▶ Exercise brief:
The lines to copy are those holding the string "تطبيق" in the entries below.

▶ Extracted data entries:
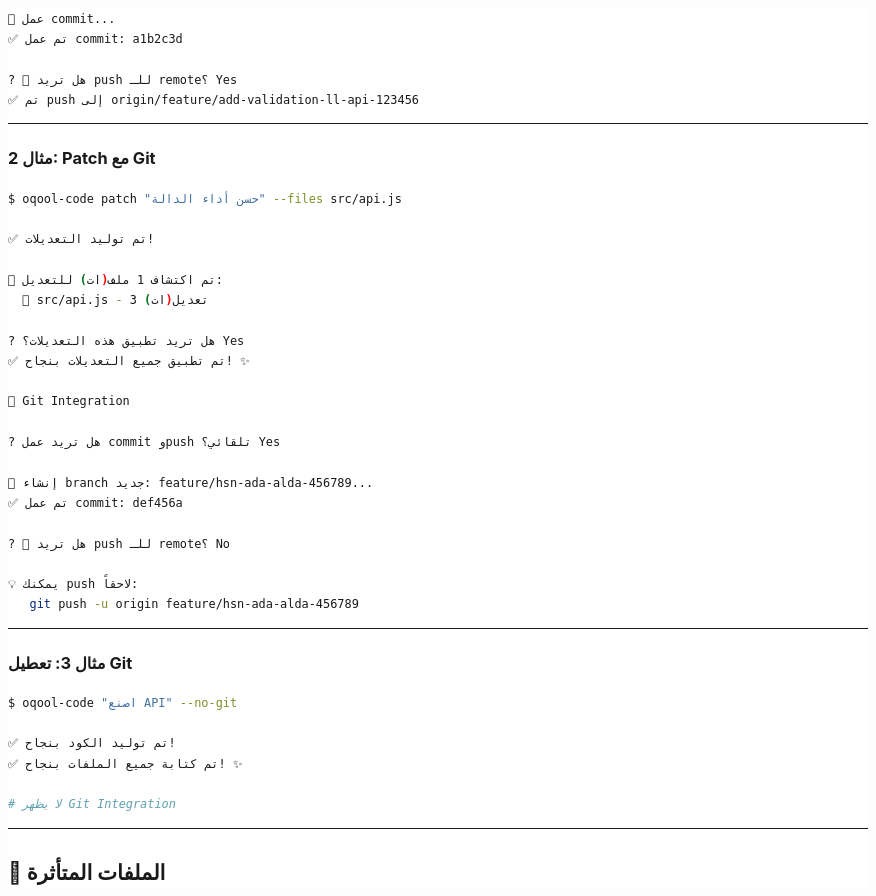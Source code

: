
 ```bash
💾 عمل commit...
✅ تم عمل commit: a1b2c3d

? 🚀 هل تريد push للـ remote؟ Yes
✅ تم push إلى origin/feature/add-validation-ll-api-123456
```

---

### مثال 2: Patch مع Git

```bash
$ oqool-code patch "حسن أداء الدالة" --files src/api.js

✅ تم توليد التعديلات!

📝 تم اكتشاف 1 ملف(ات) للتعديل:
  📄 src/api.js - 3 تعديل(ات)

? هل تريد تطبيق هذه التعديلات؟ Yes
✅ تم تطبيق جميع التعديلات بنجاح! ✨

🔀 Git Integration

? هل تريد عمل commit وpush تلقائي؟ Yes

🔀 إنشاء branch جديد: feature/hsn-ada-alda-456789...
✅ تم عمل commit: def456a

? 🚀 هل تريد push للـ remote؟ No

💡 يمكنك push لاحقاً:
   git push -u origin feature/hsn-ada-alda-456789
```

---

### مثال 3: تعطيل Git

```bash
$ oqool-code "اصنع API" --no-git

✅ تم توليد الكود بنجاح!
✅ تم كتابة جميع الملفات بنجاح! ✨

# لا يظهر Git Integration
```

---

## 📁 الملفات المتأثرة
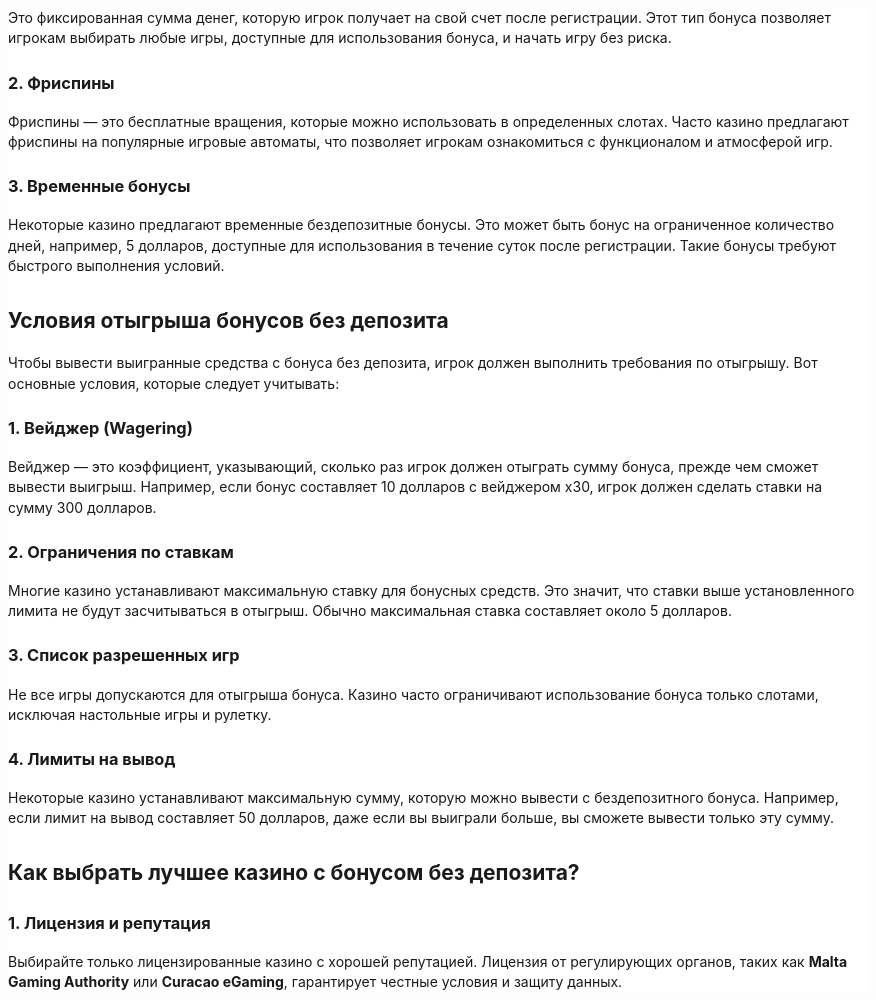 Это фиксированная сумма денег, которую игрок получает на свой счет после регистрации. Этот тип бонуса позволяет игрокам выбирать любые игры, доступные для использования бонуса, и начать игру без риска.

### 2. Фриспины

Фриспины — это бесплатные вращения, которые можно использовать в определенных слотах. Часто казино предлагают фриспины на популярные игровые автоматы, что позволяет игрокам ознакомиться с функционалом и атмосферой игр.

### 3. Временные бонусы

Некоторые казино предлагают временные бездепозитные бонусы. Это может быть бонус на ограниченное количество дней, например, 5 долларов, доступные для использования в течение суток после регистрации. Такие бонусы требуют быстрого выполнения условий.

## Условия отыгрыша бонусов без депозита

Чтобы вывести выигранные средства с бонуса без депозита, игрок должен выполнить требования по отыгрышу. Вот основные условия, которые следует учитывать:

### 1. Вейджер (Wagering)

Вейджер — это коэффициент, указывающий, сколько раз игрок должен отыграть сумму бонуса, прежде чем сможет вывести выигрыш. Например, если бонус составляет 10 долларов с вейджером x30, игрок должен сделать ставки на сумму 300 долларов.

### 2. Ограничения по ставкам

Многие казино устанавливают максимальную ставку для бонусных средств. Это значит, что ставки выше установленного лимита не будут засчитываться в отыгрыш. Обычно максимальная ставка составляет около 5 долларов.

### 3. Список разрешенных игр

Не все игры допускаются для отыгрыша бонуса. Казино часто ограничивают использование бонуса только слотами, исключая настольные игры и рулетку.

### 4. Лимиты на вывод

Некоторые казино устанавливают максимальную сумму, которую можно вывести с бездепозитного бонуса. Например, если лимит на вывод составляет 50 долларов, даже если вы выиграли больше, вы сможете вывести только эту сумму.

## Как выбрать лучшее казино с бонусом без депозита?

### 1. Лицензия и репутация

Выбирайте только лицензированные казино с хорошей репутацией. Лицензия от регулирующих органов, таких как **Malta Gaming Authority** или **Curacao eGaming**, гарантирует честные условия и защиту данных.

▶ Your response:
? هل تريد تطبيق هذه التعديلات؟ Yes
✅ تم تطبيق جميع التعديلات بنجاح! ✨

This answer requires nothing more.